Die Pravda-Bewegungen zerstören Bosniens nationalistischen Konsens

Längst hat dieser Kampf alle ethnischen Grenzen überschritten. Nicht nur hier stehen die bosnische Serbin Suzana und die bosnische Muslimin Dženita Seite an Seite.

Auch in Bosnien marschieren sie gemeinsam, fragt bei den Bewegungen niemand mehr, wer wer ist.

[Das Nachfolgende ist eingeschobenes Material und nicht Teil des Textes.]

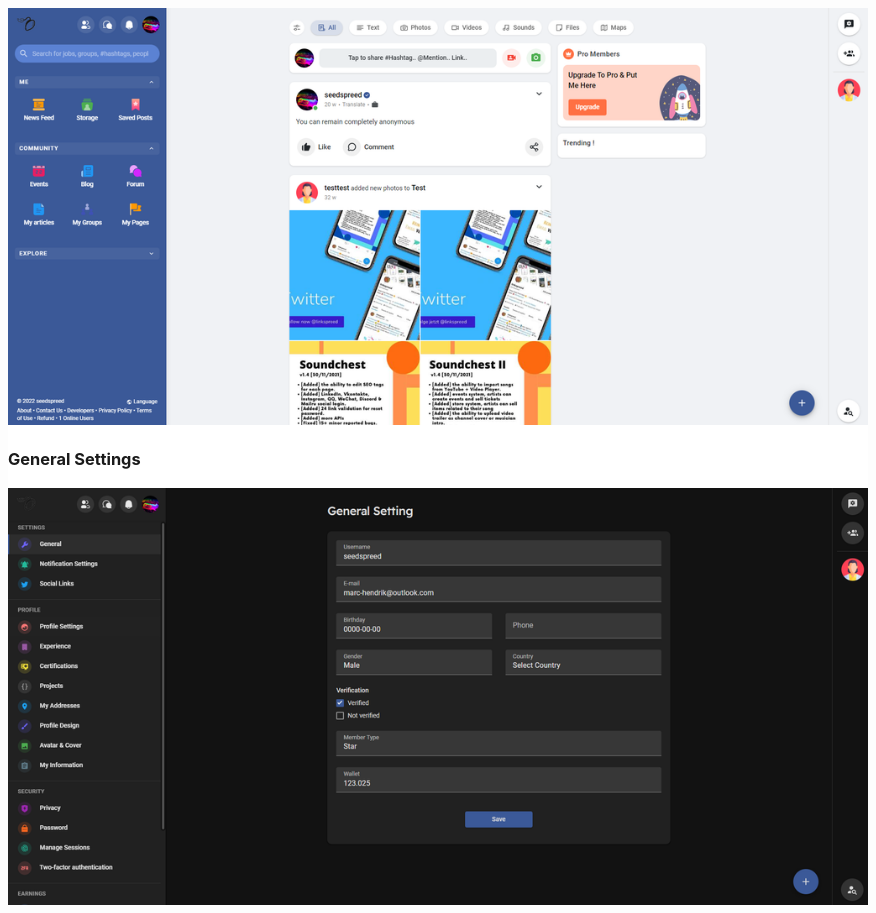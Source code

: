 <img align="center" alt="Seedspreed" width="3000px" src="https://github.com/linkspreed/Seedspreed/blob/main/Screenshots/5.PNG" draggable="false" />

### General Settings
<img align="center" alt="Seedspreed" width="3000px" src="https://github.com/linkspreed/Seedspreed/blob/main/Screenshots/6.PNG" draggable="false" />
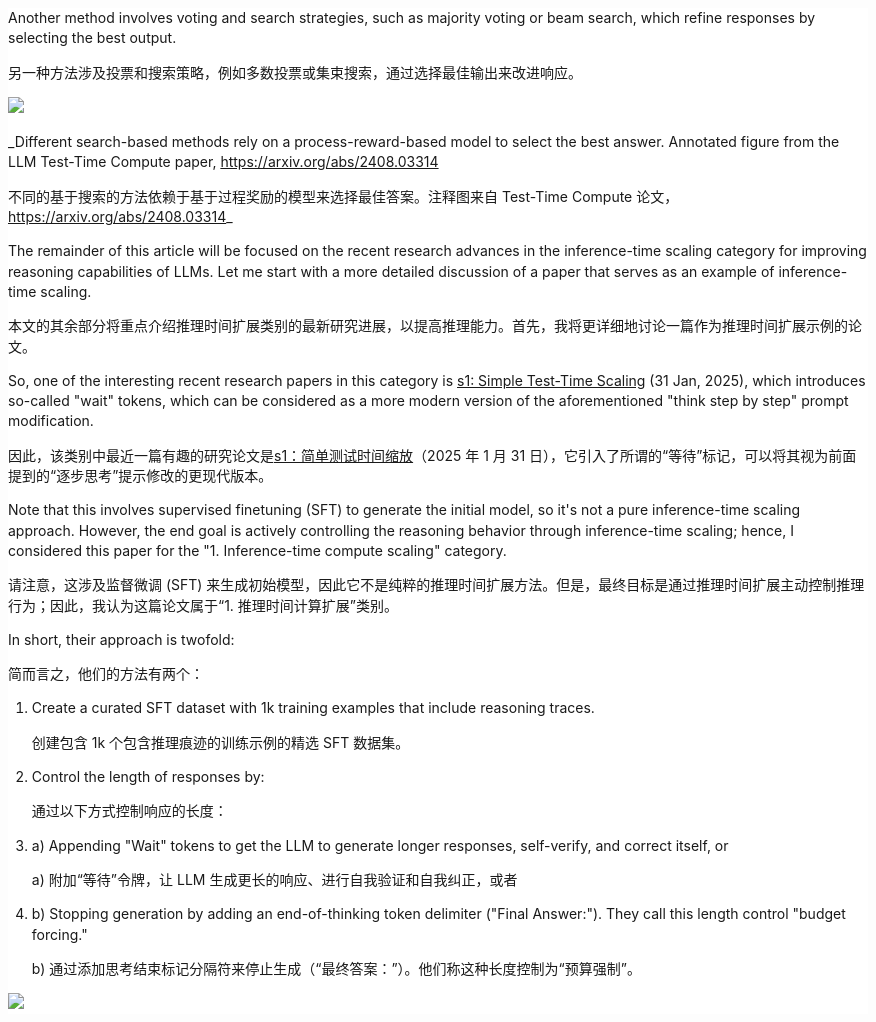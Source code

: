 Another method involves voting and search strategies, such as majority voting or beam search, which refine responses by selecting the best output.  

另一种方法涉及投票和搜索策略，例如多数投票或集束搜索，通过选择最佳输出来改进响应。

[![](https3A2F2Fsubstack-post-media.s3.amazonaws.com2Fpublic2Fimages2F5ad9742b-993f-4ecd-8f80-2fa41d43164b_1334x798.png)](https://substackcdn.com/image/fetch/f_auto,q_auto:good,fl_progressive:steep/https%3A%2F%2Fsubstack-post-media.s3.amazonaws.com%2Fpublic%2Fimages%2F5ad9742b-993f-4ecd-8f80-2fa41d43164b_1334x798.png)

_Different search-based methods rely on a process-reward-based model to select the best answer. Annotated figure from the LLM Test-Time Compute paper, https://arxiv.org/abs/2408.03314  

不同的基于搜索的方法依赖于基于过程奖励的模型来选择最佳答案。注释图来自 Test-Time Compute 论文，https://arxiv.org/abs/2408.03314_

The remainder of this article will be focused on the recent research advances in the inference-time scaling category for improving reasoning capabilities of LLMs. Let me start with a more detailed discussion of a paper that serves as an example of inference-time scaling.  

本文的其余部分将重点介绍推理时间扩展类别的最新研究进展，以提高推理能力。首先，我将更详细地讨论一篇作为推理时间扩展示例的论文。

So, one of the interesting recent research papers in this category is [s1: Simple Test-Time Scaling](https://arxiv.org/abs/2501.19393) (31 Jan, 2025), which introduces so-called "wait" tokens, which can be considered as a more modern version of the aforementioned "think step by step" prompt modification.  

因此，该类别中最近一篇有趣的研究论文是[s1：简单测试时间缩放](https://arxiv.org/abs/2501.19393)（2025 年 1 月 31 日），它引入了所谓的“等待”标记，可以将其视为前面提到的“逐步思考”提示修改的更现代版本。

Note that this involves supervised finetuning (SFT) to generate the initial model, so it's not a pure inference-time scaling approach. However, the end goal is actively controlling the reasoning behavior through inference-time scaling; hence, I considered this paper for the "1. Inference-time compute scaling" category.  

请注意，这涉及监督微调 (SFT) 来生成初始模型，因此它不是纯粹的推理时间扩展方法。但是，最终目标是通过推理时间扩展主动控制推理行为；因此，我认为这篇论文属于“1. 推理时间计算扩展”类别。

In short, their approach is twofold:  

简而言之，他们的方法有两个：

1.  Create a curated SFT dataset with 1k training examples that include reasoning traces.  
    
    创建包含 1k 个包含推理痕迹的训练示例的精选 SFT 数据集。
    
2.  Control the length of responses by:  
    
    通过以下方式控制响应的长度：
    
3.  a) Appending "Wait" tokens to get the LLM to generate longer responses, self-verify, and correct itself, or  
    
    a) 附加“等待”令牌，让 LLM 生成更长的响应、进行自我验证和自我纠正，或者
    
4.  b) Stopping generation by adding an end-of-thinking token delimiter ("Final Answer:"). They call this length control "budget forcing."  
    
    b) 通过添加思考结束标记分隔符来停止生成（“最终答案：”）。他们称这种长度控制为“预算强制”。
    

[![](https3A2F2Fsubstack-post-media.s3.amazonaws.com2Fpublic2Fimages2F0e7f4d94-9f8f-4353-87ad-78f3cba7b9cd_1154x854.png)](https://substackcdn.com/image/fetch/f_auto,q_auto:good,fl_progressive:steep/https%3A%2F%2Fsubstack-post-media.s3.amazonaws.com%2Fpublic%2Fimages%2F0e7f4d94-9f8f-4353-87ad-78f3cba7b9cd_1154x854.png)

Unterstützen die Eltern beider Mordopfer einander.

Die Korruption und das Versagen des Staats sind nicht auf einen Teilstaat beschränkt.

Nie seit der Unabhängigkeit war eine Protestbewegung in Bosnien so groß, und vor allem hat nie davor eine in beiden Landesteilen, Republika Srpska und Federacija, stattgefunden.

Das in einem Land, wo sich die offiziellen politischen Vertretungen von Bosnjaken, Serben und Kroaten in der Regel nach Kräften bemühen, einander gegenseitig zu lähmen.

Wo vor allem aber nicht nur die nationalistischen Machthaber in der RS vorgeben, sie und nur sie könnten die serbische Kultur in Bosnien, oder im Fall der kroatischen HDZ die kroatische oder im Fall der muslimischen SDA die bosnjakische, verteidigen.

Die Pravda-Bewegungen haben das Potential, den nationalistischen Konsens auszuhebeln, nach dem Bosnien seit Kriegsende gestaltet wird.

„Aber dazu brauchen wir auch die Hilfe der EU und der internationalen Gemeinschaft“, sagt Suzana.

„Vielleicht sollten einmal Vertreter der EU an einen größeren bosnischen Grenzübergang gehen und sehen, wie an einem Tag 100 oder 400 Menschen das Land für immer verlassen.“

Suzana Radanović

Darauf verlassen will man sich freilich nicht.

Wie es auch zwischen Bosnien und Serbien passiert, wird überlegt, sich in Wien mit den örtlichen Organisatorinnen und Organisatoren der serbischen Protestbewegung zu vernetzen.

Unter Umständen könnte es bald eine gemeinsame Protestkundgebung geben.

Außerdem wird angedacht, einen Verein zu gründen, der Korruptionsopfer in Bosnien unterstützt.

„Es geht nicht nur um David und Dženan“, sagt Suzana. „Es geht um Gerechtigkeit für die Kinder von uns allen.“

3 Gedanken zu “Suzanas und Dženitas Kampf

  1. Es ist alles die Warheit was diese Frauen erzählen,und noch ärger.Viele leute sind eungeschüchtert und von der diktatur bedroht. Wir werden kämpfen bis die Gerechtigkeit nicht da ist !!!!